Exercise
Within the data below, state how many lines contain the string "textcolor". Provide the number only.

(Available data Opens)

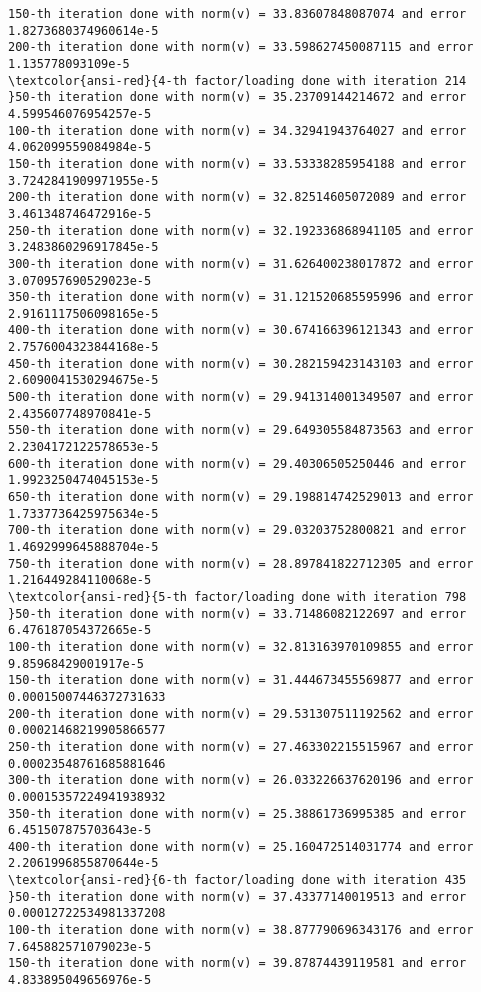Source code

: \documentclass[11pt]{article}
\begin{document}
\begin{Verbatim}[commandchars=\\\{\}]
150-th iteration done with norm(v) = 33.83607848087074 and error 1.8273680374960614e-5
200-th iteration done with norm(v) = 33.598627450087115 and error 1.135778093109e-5
\textcolor{ansi-red}{4-th factor/loading done with iteration 214
}50-th iteration done with norm(v) = 35.23709144214672 and error 4.599546076954257e-5
100-th iteration done with norm(v) = 34.32941943764027 and error 4.062099559084984e-5
150-th iteration done with norm(v) = 33.53338285954188 and error 3.7242841909971955e-5
200-th iteration done with norm(v) = 32.82514605072089 and error 3.461348746472916e-5
250-th iteration done with norm(v) = 32.192336868941105 and error 3.2483860296917845e-5
300-th iteration done with norm(v) = 31.626400238017872 and error 3.070957690529023e-5
350-th iteration done with norm(v) = 31.121520685595996 and error 2.9161117506098165e-5
400-th iteration done with norm(v) = 30.674166396121343 and error 2.7576004323844168e-5
450-th iteration done with norm(v) = 30.282159423143103 and error 2.6090041530294675e-5
500-th iteration done with norm(v) = 29.941314001349507 and error 2.435607748970841e-5
550-th iteration done with norm(v) = 29.649305584873563 and error 2.2304172122578653e-5
600-th iteration done with norm(v) = 29.40306505250446 and error 1.9923250474045153e-5
650-th iteration done with norm(v) = 29.198814742529013 and error 1.7337736425975634e-5
700-th iteration done with norm(v) = 29.03203752800821 and error 1.4692999645888704e-5
750-th iteration done with norm(v) = 28.897841822712305 and error 1.216449284110068e-5
\textcolor{ansi-red}{5-th factor/loading done with iteration 798
}50-th iteration done with norm(v) = 33.71486082122697 and error 6.476187054372665e-5
100-th iteration done with norm(v) = 32.813163970109855 and error 9.85968429001917e-5
150-th iteration done with norm(v) = 31.444673455569877 and error 0.00015007446372731633
200-th iteration done with norm(v) = 29.531307511192562 and error 0.00021468219905866577
250-th iteration done with norm(v) = 27.463302215515967 and error 0.00023548761685881646
300-th iteration done with norm(v) = 26.033226637620196 and error 0.00015357224941938932
350-th iteration done with norm(v) = 25.38861736995385 and error 6.451507875703643e-5
400-th iteration done with norm(v) = 25.160472514031774 and error 2.2061996855870644e-5
\textcolor{ansi-red}{6-th factor/loading done with iteration 435
}50-th iteration done with norm(v) = 37.43377140019513 and error 0.00012722534981337208
100-th iteration done with norm(v) = 38.877790696343176 and error 7.645882571079023e-5
150-th iteration done with norm(v) = 39.87874439119581 and error 4.833895049656976e-5

\end{Verbatim}
\end{document}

(Available data Closes)

Response to the exercise
3